Non-conductive material eliminates the risk of electrical shocks and grounding issues.
Fire-resistant versions are available, though standard PVC conduit can emit toxic fumes when burned.
Used in residential, commercial, and industrial electrical systems.
Suitable for above-ground and underground installations, including direct burial and concrete encasement.
Commonly used for solar installations, telecommunications, and HVAC systems.
When choosing between LSZH (Low Smoke Zero Halogen) conduit and PVC (Polyvinyl Chloride) conduit, it’s essential to understand their fundamental differences. These materials differ in terms of composition, safety, fire performance, code compliance, installations, and cost etc, which influence their suitability for various applications.
Pro tips: You can read our last post for the LSZH conduit beginner guide first if you are finding it difficult to understand as follow content.
LSZH conduit is made from special thermoplastic or thermoset compounds that do not contain halogens such as chlorine, fluorine, bromine, or iodine. The primary goal of LSZH materials is to minimize toxic emissions and prevent corrosive gas formation when exposed to fire.
LSZH materials are engineered using alternative flame-retardant additives such as:
- Aluminum hydroxide (Al(OH)₃) – releases water vapor when heated, which helps suppress flames.
- Magnesium hydroxide (Mg(OH)₂) – provides heat absorption and further reduces smoke production.
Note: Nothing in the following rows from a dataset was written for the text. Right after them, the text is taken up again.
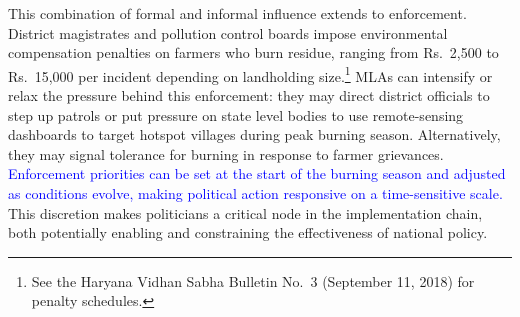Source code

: \documentclass[12pt]{article}
\begin{document}
This combination of formal and informal influence extends to enforcement. District magistrates and pollution control boards impose environmental compensation penalties on farmers who burn residue, ranging from Rs.~2,500 to Rs.~15,000 per incident depending on landholding size.\footnote{See the Haryana Vidhan Sabha Bulletin No.\ 3 (September 11, 2018) for penalty schedules. } MLAs can intensify or relax the pressure behind this enforcement: they may direct district officials to step up patrols or put pressure on state level bodies to use remote-sensing dashboards to target hotspot villages during peak burning season. Alternatively, they may signal tolerance for burning in response to farmer grievances. \textcolor{blue}{Enforcement priorities can be set at the start of the burning season and adjusted as conditions evolve, making political action responsive on a time-sensitive scale.}
This discretion makes politicians a critical node in the implementation chain, both potentially enabling and constraining the effectiveness of national policy.
 
 
\end{document}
- Phosphorus-based compounds – enhance fire resistance while maintaining mechanical flexibility.
These materials do not produce corrosive fumes when burned, making LSZH conduit a safer choice in enclosed spaces, transportation hubs, and critical infrastructure where air quality is a priority.
PVC conduit is made from polyvinyl chloride, a synthetic plastic polymer that contains chlorine. While PVC is inherently flame-resistant due to its self-extinguishing properties, it releases toxic halogen gases such as hydrogen chloride (HCl) when burned.
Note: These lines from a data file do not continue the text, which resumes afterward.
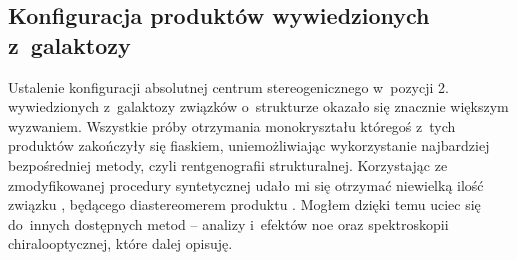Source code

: \subsection{Konfiguracja produktów wywiedzionych z~galaktozy}
Ustalenie konfiguracji absolutnej centrum stereogenicznego w~pozycji 2. wywiedzionych
  z~galaktozy związków o~strukturze  okazało się znacznie większym wyzwaniem.
Wszystkie próby otrzymania monokryształu któregoś z~tych produktów zakończyły się fiaskiem,
  uniemożliwiając wykorzystanie najbardziej bezpośredniej metody,
  czyli rentgenografii strukturalnej.
Korzystając ze zmodyfikowanej procedury syntetycznej udało mi się otrzymać niewielką ilość
  związku , będącego diastereomerem produktu .
Mogłem dzięki temu uciec się do~innych dostępnych metod \--- analizy \NMR*{} i~efektów \gls{noe}
  oraz spektroskopii chiralooptycznej, które dalej opisuję.

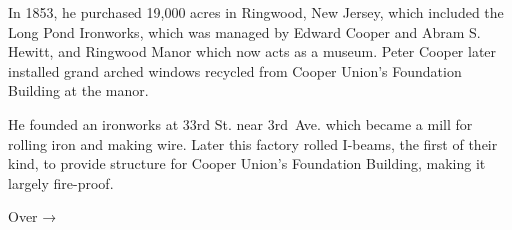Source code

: \documentclass{article}
\begin{document}
\begin{minipage}[t]{0.46\linewidth}
\begin{enumList}
\item In 1853, he purchased 19,000 acres in Ringwood, New Jersey, which
included the {\mdseries Long Pond Ironworks}, which was managed by Edward
Cooper and Abram S. Hewitt, and {\mdseries Ringwood Manor} which now acts as a
museum. Peter Cooper later installed {\mdseries grand arched windows recycled
from Cooper Union's Foundation Building} at the manor.

\item He founded an ironworks at 33rd St. near 3rd~Ave. which became a mill
for rolling iron and making wire. Later this factory {\mdseries rolled
I-beams}, the first of their kind, to provide structure for {\mdseries Cooper
Union's Foundation Building}, making it largely {\mdseries fire-proof}.

\setcounter{enumTemp}{\value{enumListi}}
\end{enumList}
\end{minipage}
\vspace*{\fill}

\hfill Over { →}

\newpage{}
\end{document}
These gases pose serious health risks, as they can cause severe respiratory irritation and contribute to acidic corrosion when mixed with water. This is a significant concern in sensitive environments like data centers, hospitals, and tunnels, where equipment and human safety are paramount.
- Minimal smoke production – Improves visibility for safe evacuation.
- No toxic halogen gases – Reduces health hazards and prevents damage to electronic equipment.
- Does not produce corrosive acid gases – Prevents long-term structural damage to infrastructure.
- Complies with fire safety standards such as IEC 60754, IEC 61386, and UL 94.
Because of these properties, LSZH conduit is often required in high-risk areas such as subway systems, airports, marine vessels, and telecom facilities where fire hazards must be minimized.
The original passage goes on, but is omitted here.